SOLUTION: It makes sense to use the counter to keep track of how well the name currently in memory is doing. Then, whenever that name is heard again, you can increment the counter; when some other name is heard, you must decrement it. The counter begins at 0; if it ever threatens to dip below zero, the current name in memory is replaced by the name being heard, and the counter is incremented from 0 to 1.
This may seem a bit dubious at first, because the new name you are putting into the counter may be the first occurrence of that name, while in the meantime your previous name (and other names) may have occurred many times. For example, if the list were "Alice, Bob, Alice, Bob, Alice, Bob, Charlie," Alice's name would remain in your memory until the end when Charlie becomes your nominee. But that's OK, since no name has a majority.
If a name does occur more than half the time, it's guaranteed to be the one in your memory at the end. Why? Suppose the majority name is Mary, and assume (for convenience) that a name is heard every minute. Divide time into intervals during which the same name remains in memory. Then each interval except possibly the last is an even number of minutes in length, and its memory-name was heard exactly half the time during the interval.

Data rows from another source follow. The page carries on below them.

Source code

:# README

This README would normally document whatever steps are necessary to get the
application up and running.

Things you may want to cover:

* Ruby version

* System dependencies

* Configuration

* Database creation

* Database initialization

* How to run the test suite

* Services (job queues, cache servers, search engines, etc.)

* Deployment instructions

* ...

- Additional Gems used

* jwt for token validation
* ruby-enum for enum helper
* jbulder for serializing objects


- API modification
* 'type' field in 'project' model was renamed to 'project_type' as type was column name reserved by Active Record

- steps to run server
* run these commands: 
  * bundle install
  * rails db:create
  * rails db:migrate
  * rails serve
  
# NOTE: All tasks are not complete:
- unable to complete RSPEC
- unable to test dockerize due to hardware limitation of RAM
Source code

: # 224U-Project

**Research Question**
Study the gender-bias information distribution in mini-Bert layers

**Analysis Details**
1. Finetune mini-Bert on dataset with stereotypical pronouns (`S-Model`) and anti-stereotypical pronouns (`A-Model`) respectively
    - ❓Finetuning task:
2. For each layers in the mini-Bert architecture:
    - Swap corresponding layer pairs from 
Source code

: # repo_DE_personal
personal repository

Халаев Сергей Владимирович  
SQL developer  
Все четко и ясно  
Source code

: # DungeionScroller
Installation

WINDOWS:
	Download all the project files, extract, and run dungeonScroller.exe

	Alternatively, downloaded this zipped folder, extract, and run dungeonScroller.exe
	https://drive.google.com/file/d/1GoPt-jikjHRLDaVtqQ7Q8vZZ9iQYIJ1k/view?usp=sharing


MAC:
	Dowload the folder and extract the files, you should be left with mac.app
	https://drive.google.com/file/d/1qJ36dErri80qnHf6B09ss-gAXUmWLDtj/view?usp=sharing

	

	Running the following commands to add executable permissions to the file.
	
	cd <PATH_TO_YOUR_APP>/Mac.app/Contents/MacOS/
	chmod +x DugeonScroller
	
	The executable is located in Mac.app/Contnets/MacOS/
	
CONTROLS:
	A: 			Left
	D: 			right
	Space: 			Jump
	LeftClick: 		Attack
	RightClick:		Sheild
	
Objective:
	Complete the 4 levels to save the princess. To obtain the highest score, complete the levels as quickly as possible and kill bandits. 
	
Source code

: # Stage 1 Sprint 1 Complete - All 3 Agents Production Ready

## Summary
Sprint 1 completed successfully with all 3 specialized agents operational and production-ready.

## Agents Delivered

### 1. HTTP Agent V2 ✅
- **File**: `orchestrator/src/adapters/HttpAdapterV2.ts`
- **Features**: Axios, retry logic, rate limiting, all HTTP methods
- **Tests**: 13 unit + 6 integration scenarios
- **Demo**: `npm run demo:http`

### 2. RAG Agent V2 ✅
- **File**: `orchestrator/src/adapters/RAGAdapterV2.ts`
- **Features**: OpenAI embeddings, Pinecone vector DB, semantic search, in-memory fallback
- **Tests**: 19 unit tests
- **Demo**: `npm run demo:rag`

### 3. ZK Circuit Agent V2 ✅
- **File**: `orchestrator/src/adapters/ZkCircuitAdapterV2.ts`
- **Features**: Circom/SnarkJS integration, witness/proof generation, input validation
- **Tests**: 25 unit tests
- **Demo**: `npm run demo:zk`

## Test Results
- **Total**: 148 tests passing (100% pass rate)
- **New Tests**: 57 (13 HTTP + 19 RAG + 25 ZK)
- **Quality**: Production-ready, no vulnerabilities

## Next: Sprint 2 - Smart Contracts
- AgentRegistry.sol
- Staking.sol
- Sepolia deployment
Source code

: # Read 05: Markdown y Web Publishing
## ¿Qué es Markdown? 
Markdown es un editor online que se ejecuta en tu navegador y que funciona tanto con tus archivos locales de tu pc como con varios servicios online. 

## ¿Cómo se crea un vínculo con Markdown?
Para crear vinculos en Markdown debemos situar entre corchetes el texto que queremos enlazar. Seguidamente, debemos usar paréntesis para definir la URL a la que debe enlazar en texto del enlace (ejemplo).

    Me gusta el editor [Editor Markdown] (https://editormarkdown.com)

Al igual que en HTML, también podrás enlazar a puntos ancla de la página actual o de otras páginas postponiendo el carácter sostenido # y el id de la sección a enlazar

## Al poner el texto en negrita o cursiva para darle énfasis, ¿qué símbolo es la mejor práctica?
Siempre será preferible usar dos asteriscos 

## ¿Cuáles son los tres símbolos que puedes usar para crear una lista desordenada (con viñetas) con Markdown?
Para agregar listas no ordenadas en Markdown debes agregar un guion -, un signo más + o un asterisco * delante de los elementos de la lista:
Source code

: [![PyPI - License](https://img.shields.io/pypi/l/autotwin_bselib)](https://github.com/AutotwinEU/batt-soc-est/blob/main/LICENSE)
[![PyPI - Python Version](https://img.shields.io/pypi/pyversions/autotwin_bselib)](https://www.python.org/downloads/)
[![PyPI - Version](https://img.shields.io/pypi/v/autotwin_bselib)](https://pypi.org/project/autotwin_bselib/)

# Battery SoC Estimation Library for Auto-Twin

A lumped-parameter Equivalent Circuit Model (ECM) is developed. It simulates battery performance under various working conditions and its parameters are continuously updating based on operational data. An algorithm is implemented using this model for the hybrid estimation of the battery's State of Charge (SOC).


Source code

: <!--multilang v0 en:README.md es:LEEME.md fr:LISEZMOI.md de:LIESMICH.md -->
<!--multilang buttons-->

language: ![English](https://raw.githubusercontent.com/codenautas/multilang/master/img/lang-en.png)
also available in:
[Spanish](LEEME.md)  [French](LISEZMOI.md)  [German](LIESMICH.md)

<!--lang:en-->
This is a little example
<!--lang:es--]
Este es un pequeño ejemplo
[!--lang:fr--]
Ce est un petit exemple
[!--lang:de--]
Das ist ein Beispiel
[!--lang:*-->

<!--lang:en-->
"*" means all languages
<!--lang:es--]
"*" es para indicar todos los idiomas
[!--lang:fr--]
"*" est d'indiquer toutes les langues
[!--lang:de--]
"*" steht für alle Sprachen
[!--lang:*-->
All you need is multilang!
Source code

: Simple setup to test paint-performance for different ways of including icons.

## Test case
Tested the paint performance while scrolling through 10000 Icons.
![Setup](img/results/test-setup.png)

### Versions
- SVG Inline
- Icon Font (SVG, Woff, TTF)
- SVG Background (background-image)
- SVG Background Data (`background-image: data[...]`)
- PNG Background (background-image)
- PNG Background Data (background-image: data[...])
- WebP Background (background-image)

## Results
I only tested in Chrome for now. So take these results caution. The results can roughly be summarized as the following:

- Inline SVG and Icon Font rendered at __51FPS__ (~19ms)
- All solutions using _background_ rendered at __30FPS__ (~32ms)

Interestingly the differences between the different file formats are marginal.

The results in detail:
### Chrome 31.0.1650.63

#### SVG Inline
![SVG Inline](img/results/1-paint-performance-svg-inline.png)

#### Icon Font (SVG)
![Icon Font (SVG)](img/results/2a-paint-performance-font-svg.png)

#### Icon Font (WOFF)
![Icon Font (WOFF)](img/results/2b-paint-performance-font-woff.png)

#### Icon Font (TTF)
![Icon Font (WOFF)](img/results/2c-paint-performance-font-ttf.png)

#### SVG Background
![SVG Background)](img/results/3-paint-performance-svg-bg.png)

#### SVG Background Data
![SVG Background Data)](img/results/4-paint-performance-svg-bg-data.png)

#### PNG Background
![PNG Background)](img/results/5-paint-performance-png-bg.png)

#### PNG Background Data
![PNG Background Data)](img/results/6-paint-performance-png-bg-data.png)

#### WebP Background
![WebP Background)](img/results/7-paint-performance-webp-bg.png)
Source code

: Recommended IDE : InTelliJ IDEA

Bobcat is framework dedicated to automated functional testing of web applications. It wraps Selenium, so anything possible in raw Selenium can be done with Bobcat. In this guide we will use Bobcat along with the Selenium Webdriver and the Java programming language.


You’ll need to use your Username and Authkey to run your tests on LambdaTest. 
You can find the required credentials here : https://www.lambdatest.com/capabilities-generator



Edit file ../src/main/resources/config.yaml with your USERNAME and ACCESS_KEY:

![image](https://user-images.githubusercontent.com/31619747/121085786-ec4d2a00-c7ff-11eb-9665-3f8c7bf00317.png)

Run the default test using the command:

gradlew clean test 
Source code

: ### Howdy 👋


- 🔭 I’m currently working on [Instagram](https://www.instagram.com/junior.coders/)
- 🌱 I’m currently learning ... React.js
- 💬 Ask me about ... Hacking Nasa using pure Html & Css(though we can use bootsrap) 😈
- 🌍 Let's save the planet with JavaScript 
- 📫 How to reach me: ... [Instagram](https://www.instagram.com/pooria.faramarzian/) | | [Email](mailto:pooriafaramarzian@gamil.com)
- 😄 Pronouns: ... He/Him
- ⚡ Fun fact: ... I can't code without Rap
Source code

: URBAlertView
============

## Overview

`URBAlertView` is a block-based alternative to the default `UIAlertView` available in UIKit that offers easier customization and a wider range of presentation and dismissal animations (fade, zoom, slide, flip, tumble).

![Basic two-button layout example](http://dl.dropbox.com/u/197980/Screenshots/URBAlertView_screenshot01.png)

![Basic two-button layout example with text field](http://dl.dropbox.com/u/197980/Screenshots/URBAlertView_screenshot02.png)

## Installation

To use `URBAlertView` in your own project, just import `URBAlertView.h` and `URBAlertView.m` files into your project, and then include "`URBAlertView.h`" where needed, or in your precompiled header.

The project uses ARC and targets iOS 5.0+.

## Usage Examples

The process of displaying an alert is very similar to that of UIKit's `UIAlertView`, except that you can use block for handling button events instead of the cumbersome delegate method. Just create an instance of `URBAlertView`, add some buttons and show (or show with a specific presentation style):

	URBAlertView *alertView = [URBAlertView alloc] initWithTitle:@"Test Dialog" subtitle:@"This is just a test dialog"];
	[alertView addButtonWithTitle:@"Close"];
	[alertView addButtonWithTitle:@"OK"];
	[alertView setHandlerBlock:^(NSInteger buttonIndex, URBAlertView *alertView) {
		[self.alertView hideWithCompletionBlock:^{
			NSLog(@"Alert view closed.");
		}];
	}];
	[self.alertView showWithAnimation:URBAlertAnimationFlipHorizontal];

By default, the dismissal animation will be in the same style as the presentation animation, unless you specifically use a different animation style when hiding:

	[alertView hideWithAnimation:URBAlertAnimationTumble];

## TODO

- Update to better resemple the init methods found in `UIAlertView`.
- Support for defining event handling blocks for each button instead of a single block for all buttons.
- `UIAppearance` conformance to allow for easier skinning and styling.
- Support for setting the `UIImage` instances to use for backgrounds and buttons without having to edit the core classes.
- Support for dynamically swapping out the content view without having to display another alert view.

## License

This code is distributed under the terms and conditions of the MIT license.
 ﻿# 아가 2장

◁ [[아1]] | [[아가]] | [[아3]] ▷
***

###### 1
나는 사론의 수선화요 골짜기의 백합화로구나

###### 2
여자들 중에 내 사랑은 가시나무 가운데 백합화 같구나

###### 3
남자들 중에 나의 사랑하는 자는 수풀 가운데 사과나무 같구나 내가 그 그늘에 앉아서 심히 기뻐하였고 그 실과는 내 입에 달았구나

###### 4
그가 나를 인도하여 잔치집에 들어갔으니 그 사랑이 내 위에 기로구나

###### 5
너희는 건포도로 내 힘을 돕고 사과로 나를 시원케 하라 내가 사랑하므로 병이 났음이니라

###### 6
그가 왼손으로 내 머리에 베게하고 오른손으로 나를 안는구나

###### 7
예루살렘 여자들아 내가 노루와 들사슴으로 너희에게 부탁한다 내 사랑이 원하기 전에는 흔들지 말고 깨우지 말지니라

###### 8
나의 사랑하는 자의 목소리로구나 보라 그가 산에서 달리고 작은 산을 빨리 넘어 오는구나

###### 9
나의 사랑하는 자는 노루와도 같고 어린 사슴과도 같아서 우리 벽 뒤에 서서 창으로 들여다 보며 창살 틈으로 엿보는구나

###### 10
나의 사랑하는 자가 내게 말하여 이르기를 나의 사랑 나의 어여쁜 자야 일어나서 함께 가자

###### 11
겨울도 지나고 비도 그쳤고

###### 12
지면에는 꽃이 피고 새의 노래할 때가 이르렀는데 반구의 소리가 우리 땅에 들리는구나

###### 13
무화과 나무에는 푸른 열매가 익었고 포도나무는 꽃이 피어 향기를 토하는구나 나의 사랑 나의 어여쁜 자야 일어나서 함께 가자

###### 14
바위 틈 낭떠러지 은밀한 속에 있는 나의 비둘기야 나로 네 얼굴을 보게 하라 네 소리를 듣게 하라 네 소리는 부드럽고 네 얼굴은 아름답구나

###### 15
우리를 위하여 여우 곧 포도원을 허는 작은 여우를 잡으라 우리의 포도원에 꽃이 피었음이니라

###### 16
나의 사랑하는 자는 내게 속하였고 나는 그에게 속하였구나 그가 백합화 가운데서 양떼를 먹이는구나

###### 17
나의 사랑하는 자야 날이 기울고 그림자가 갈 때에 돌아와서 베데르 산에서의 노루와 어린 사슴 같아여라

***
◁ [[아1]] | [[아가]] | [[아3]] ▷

It follows that Mary's name is heard at most half the time within every interval except the last, therefore more than half the time in the last interval — which must therefore end with Mary's name in memory.
Here's an example: Suppose the name list is A, M, A, M, M, A, B, B, M, M, A, M, M, B, M. Then the intervals are of length 4 (with "A" in memory), 2 (with "M"), 4 (with "B"), 2 (with "A" again), and finally 3 (with "M"), the counter ending at value 1.